【無人島レポート-2022夏-】社員開拓団④

【無人島レポート-2022夏-】社員開拓団④

 さまざまな教訓を残しつつ500ℓの水の輸送は完了した――そして開拓は続く。

 次にライガーにやってもらったのは、草むしりである。え? あんだって? ええ、地味ですよ、地味。チミは地味だと思うかもしれないが、これがなかなかあなどれない。夏の無人島では、2~3日もあればすぐに下草が伸びてきて地面を覆ってしまう。「地面が覆われるくらい何でもないじゃん」と思われるかもしれない。甘いよ、チミ。下草がはびこると何が起きるか。たとえば蚊が多くなる、ムカデに気づけなくなる、落とし物が見つからなくなる、露で足元がびしょ濡れになる、などちょっといやなことがちょっとどころじゃなく増えるのだ。これだけでもキャンプ生活の質は割と下がる。「じゃあじゃあ、除草剤とか撒いちゃえばいいじゃん」と思われるかもしれない。甘いよ、チミ。除草剤を撒けば何が起こるか。安易に効率を求めた機械化が始まって、その先は拡大解釈の繰り返しで行き着く先はチミのいつもの都市生活だ。無人島の開拓は「できるだけ人の手でやる」ところに魅力がある。誰もが除草剤を撒くためではなく、自分の手で根を掘り起こし草を抜きたくて島を訪れる。「誰なんだチミは」と思われるかもしれない。なんだチミはってか。チェックメイトだ。
 地味な作業を黙々と進めて夜。夕食のときのことだ。ライガーが「ふっふーん」みたいな感じで荷物のなかから新聞に包まれたお土産を取り出した。花まるの農業教育プロジェクト「みんなビレッジ」の畑で育てた採れたての野菜である。ニンニク、タマネギ、長ネギ。さすがライガー大先生。無人島味わい尽くしプランをすでに自分のなかで立てていたってわけだ。あたいらはもうお手上げだよ。というニュアンスの微笑みを交わしてから「わっほーい」みたいな感じでニンニクとタマネギをアルミホイルで包んで焚火に放り込む。長ネギはカトパンがそのまま手に持って火であぶってくれた。ほどよく直火であぶられた長ネギから湯気と香りが立ちのぼり、焦げ目が美味を約束する。まるごと一本のネギを手で持って、何もつけずにそのままかぶりつく。それが、このうえなくうまかった。ここ数年で一番うまいものを食べているという実感があった。3人でずっと「うめー」だけで騒いでいた。そのとき「生きててよかったなあ」と声に出た。寅さんによれば、この瞬間が生きる意味だという。そうかもしれない。いい夜だった。

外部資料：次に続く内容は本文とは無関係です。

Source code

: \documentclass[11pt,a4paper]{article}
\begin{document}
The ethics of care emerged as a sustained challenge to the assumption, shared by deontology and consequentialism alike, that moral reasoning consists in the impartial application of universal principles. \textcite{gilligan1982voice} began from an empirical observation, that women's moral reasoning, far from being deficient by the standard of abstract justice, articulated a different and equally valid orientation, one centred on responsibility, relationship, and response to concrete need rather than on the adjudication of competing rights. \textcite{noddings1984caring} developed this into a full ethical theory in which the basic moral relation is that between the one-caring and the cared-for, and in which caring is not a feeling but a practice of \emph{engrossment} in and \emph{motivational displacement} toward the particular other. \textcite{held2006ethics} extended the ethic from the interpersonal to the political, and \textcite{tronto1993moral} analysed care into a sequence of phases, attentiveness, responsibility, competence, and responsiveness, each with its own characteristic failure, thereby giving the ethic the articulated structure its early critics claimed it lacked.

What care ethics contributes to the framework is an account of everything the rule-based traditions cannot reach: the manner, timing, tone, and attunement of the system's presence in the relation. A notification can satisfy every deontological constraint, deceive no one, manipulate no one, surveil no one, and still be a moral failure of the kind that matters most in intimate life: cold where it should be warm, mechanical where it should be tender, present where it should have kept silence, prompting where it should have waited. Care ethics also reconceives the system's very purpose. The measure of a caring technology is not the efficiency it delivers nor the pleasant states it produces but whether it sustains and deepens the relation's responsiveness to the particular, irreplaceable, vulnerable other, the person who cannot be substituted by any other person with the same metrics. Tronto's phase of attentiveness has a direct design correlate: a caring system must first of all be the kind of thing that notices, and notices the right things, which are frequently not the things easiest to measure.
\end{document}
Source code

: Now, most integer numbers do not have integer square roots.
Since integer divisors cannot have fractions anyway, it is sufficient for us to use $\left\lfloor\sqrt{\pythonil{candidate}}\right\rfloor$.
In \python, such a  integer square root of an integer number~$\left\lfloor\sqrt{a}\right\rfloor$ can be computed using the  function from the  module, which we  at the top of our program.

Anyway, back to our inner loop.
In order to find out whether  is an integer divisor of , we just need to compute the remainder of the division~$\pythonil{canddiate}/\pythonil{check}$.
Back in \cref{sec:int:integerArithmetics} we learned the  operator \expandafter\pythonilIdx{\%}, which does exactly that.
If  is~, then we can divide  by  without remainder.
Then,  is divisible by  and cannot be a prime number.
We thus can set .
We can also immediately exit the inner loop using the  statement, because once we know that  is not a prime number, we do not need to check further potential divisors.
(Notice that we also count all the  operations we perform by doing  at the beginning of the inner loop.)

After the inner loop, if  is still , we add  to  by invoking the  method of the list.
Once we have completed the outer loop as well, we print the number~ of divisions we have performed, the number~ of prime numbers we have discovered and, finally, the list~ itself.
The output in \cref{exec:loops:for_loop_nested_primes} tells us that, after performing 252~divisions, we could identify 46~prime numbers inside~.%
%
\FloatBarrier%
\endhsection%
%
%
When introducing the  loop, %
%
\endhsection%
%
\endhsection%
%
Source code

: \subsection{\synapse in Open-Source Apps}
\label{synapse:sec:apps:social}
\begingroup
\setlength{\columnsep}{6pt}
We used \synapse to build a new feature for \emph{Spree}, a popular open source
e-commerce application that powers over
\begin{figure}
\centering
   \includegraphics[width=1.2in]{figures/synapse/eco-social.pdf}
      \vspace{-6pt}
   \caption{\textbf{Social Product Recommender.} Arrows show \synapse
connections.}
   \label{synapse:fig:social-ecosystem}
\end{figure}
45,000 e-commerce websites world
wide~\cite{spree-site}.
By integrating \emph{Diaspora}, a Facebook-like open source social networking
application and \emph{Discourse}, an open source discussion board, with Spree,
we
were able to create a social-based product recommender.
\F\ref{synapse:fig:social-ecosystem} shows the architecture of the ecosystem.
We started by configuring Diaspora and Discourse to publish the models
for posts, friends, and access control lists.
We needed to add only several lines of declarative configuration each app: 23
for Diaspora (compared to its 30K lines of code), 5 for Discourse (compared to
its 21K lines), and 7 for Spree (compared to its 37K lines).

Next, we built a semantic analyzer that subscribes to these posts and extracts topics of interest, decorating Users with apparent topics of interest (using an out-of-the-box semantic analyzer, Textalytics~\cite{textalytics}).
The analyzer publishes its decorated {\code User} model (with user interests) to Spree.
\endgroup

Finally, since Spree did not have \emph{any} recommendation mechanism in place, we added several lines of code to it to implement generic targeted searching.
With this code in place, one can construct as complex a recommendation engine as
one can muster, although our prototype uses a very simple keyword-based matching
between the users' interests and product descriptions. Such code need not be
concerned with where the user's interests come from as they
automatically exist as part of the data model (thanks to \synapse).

 こうしてライガーは開拓に、食に、遊びに、島を楽しみ尽くして帰っていった。それは、ライガーが島で何をしたいのかをはっきりさせていたからだと思う。島は我々に何もしない。こちらの好みに合いそうな提案をしてくるようなこともないし、何とか気を引こうと煽り立ててくるようなこともない。現代のプロモーションについてどうこう言いたいわけではない。自然のなかでは、自ら楽しみを見出す力がただ明らかになる、ということなのだと思う。